Mio Tsuneyama is a Japanese architect and founder of Studio mnm. She began her study of architecture at Tokyo University of Science (TUS), Japan and completed at École Polytechnique Fédéral de Lausanne (EPFL) in 2008 as Swiss Government International Scholarships student, where she taught as a visiting professor in 2022-2023. She worked as an architect at HHF Architects in Basel after her study until she went back to Tokyo to start her own practice Studio mnm in 2012. Mio has built her career in the academic field since then as she taught at TUS as Assistant Professor and Junior Associate Professor since 2013. She also teaches at several private universities in Japan and has begun to teach as a guest professor at EPFL in 2022.

Ling Hao

Ling Hao was born in Kuching, Sarawak. After graduating from the University of New South Wales in Australia, he moved to Singapore to work with Tangguanbee Architects. He established Linghao Architects in 2000. It will soon be three decades of living in and working from Singapore as a base.

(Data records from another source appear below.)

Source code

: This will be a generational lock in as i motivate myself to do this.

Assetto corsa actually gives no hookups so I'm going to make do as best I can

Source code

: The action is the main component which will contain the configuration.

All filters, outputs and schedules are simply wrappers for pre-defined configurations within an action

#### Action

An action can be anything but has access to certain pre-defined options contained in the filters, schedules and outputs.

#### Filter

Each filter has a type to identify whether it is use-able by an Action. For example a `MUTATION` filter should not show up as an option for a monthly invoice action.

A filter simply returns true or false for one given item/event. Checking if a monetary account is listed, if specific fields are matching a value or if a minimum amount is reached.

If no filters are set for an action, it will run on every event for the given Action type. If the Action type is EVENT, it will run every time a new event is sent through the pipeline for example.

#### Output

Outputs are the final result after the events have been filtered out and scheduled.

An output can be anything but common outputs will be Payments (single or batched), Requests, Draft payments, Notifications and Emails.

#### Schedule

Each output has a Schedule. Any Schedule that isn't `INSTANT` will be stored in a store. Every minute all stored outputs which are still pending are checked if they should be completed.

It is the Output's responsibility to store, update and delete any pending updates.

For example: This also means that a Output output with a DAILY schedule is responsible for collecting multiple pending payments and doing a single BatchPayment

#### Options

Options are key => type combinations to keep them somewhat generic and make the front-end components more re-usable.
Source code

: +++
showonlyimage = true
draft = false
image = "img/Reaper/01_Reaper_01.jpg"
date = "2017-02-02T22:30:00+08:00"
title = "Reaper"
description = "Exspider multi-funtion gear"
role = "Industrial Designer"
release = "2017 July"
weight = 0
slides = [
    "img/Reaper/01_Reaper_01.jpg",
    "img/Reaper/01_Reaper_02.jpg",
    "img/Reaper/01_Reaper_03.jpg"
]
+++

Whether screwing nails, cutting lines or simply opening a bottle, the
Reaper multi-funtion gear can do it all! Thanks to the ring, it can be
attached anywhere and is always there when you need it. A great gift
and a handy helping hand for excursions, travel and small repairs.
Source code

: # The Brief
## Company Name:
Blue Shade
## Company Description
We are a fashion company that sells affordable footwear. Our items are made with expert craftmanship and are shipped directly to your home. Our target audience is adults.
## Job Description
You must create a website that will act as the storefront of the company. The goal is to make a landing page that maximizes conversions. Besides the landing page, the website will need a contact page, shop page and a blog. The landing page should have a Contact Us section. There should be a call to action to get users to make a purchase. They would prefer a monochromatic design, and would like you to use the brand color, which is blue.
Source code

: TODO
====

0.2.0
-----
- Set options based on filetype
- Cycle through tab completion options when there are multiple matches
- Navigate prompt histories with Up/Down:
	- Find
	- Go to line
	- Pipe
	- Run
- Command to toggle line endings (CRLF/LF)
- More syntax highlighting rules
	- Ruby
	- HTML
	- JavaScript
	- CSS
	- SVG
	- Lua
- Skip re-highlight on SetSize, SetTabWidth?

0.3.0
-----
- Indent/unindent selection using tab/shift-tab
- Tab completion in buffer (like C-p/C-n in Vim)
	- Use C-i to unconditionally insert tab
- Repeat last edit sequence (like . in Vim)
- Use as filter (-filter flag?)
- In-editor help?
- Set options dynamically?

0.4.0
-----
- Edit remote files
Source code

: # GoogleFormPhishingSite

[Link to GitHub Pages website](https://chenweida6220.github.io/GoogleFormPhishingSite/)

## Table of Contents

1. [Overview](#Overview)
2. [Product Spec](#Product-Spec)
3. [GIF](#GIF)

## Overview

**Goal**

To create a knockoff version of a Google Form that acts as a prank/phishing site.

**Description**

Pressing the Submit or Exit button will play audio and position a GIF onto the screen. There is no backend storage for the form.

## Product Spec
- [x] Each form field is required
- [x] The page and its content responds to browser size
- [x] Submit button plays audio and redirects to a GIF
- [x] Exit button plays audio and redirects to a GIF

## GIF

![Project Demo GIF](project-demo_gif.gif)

The practice is an ongoing encounter with this world, bringing in bigger trajectories to be part of each project where actions or decisions are quickly layered over, transformed. One such arc is the relation between the exterior and the interior. It has become commonplace to experience them as separate and divided, led by desired habits and mechanical and electrical systems. In the everyday life of a city dweller, this has become a smooth confrontation that occurs intimately as part of the daily rhythms. How is it to imagine scenarios where it is more directly related? From where can this begin? What are the possible effects?

Fabian Ong

Fabian Ong is an architecture-trained photographer from Singapore. Upon obtaining his Master’s degree from the National University of Singapore, he practiced design at several notable architectural firms and conducted research projects and workshops in the Singapore University of Technology and Design. In 2016, he was invited by the Japanese periodical A+U and Shinkenchiku to be their in-house photojournalist based in Tokyo, Japan, while covering projects in Europe, North America, and Asia. Fabian is concurrently developing his art photography practice with a focus on natural and constructed landscapes. In his Archifest exhibition “Building Building” he asked “when does architecture emerge?”, “when is architecture, if ever, completed?” It invites the viewer to perceive architecture not as a predetermined outcome but an evolving phenomenon by exposing moments from their construction process before they reach their state of “completion”.